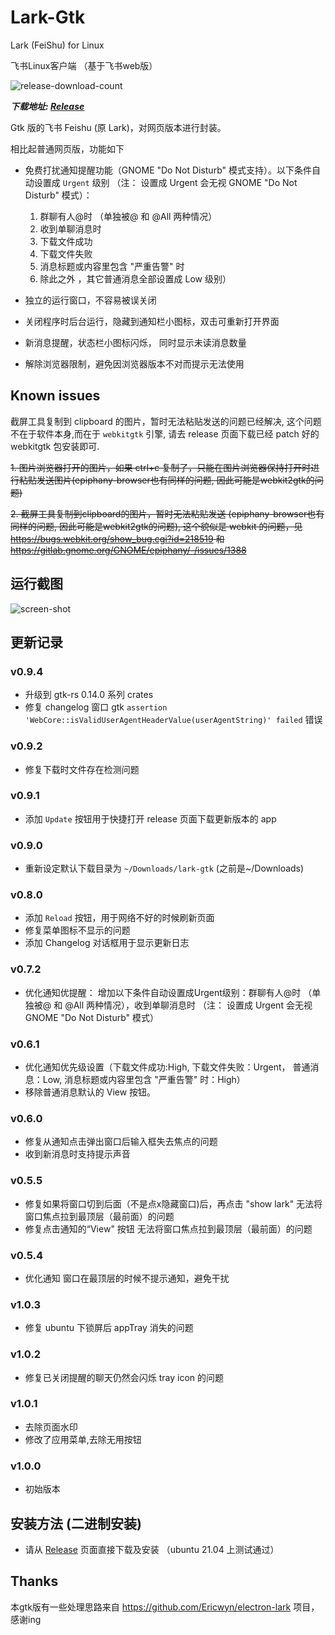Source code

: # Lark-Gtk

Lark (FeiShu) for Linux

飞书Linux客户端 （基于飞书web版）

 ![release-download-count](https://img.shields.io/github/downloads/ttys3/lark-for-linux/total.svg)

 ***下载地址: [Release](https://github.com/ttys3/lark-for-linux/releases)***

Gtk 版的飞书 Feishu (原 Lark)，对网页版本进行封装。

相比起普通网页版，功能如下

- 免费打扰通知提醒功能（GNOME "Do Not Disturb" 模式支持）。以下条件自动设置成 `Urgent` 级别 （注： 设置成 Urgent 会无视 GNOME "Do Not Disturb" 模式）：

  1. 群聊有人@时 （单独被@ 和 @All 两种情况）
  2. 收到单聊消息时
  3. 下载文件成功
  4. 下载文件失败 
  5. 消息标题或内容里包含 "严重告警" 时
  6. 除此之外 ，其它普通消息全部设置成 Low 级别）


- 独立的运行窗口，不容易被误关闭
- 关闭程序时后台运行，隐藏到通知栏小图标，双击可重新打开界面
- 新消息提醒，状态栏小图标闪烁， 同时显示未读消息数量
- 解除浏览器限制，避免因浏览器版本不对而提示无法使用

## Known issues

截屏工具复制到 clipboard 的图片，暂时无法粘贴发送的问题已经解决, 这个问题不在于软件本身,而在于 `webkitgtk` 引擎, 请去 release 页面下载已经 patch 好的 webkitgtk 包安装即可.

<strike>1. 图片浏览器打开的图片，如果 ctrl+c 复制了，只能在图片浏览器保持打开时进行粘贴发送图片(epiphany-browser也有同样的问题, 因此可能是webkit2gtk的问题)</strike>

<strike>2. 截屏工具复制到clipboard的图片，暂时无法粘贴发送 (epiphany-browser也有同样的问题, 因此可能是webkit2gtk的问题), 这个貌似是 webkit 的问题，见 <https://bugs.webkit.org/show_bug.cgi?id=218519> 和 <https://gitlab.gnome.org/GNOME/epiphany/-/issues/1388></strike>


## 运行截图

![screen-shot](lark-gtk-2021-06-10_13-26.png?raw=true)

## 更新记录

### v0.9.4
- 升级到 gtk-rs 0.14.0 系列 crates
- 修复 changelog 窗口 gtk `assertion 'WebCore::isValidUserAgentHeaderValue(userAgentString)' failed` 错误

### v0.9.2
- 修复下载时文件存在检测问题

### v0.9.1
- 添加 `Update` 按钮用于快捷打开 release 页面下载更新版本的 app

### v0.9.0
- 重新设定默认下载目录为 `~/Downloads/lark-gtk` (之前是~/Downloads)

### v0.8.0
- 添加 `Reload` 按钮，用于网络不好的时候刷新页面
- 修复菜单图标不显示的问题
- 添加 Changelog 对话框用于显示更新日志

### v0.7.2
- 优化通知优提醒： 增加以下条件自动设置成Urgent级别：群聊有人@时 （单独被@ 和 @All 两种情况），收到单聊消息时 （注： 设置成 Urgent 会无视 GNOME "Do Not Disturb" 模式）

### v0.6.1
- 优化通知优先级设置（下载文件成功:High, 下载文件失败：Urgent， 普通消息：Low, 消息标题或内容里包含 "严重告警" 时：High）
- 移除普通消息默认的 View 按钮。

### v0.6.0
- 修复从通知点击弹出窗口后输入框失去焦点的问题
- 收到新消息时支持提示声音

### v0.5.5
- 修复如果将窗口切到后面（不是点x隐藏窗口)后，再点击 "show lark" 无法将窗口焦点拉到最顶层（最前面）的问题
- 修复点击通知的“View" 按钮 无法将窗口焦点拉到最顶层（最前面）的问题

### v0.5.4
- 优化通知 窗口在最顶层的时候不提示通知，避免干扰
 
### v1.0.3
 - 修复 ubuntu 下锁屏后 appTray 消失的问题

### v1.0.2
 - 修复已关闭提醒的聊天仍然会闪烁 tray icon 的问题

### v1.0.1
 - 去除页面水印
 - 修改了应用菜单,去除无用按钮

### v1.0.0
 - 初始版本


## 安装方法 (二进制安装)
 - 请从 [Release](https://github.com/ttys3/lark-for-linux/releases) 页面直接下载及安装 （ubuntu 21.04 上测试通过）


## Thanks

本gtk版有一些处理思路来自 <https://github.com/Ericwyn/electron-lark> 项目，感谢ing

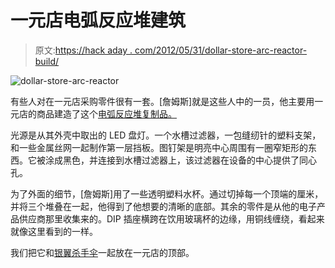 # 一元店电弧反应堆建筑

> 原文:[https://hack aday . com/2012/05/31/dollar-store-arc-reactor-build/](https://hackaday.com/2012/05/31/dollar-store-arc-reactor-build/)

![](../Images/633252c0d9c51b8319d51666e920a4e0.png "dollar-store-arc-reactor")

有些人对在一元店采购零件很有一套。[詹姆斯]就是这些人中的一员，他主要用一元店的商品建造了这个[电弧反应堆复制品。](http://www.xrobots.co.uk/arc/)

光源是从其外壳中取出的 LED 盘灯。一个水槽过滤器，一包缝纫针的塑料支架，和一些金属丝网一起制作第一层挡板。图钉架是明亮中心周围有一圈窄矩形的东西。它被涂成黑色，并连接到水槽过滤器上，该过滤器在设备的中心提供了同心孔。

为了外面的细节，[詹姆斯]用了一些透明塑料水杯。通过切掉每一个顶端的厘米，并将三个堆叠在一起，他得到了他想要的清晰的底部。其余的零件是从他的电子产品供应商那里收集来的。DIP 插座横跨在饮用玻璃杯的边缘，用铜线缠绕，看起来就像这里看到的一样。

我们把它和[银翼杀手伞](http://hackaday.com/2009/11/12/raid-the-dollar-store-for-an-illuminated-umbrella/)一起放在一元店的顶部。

## WHAT NEEDS TO BE DONE:
Your response should contain each line of the listing in which the word "ubuntu" occurs.

## RESPONSE FOR THIS EXERCISE:
 - 修复 ubuntu 下锁屏后 appTray 消失的问题
 - 请从 [Release](https://github.com/ttys3/lark-for-linux/releases) 页面直接下载及安装 （ubuntu 21.04 上测试通过）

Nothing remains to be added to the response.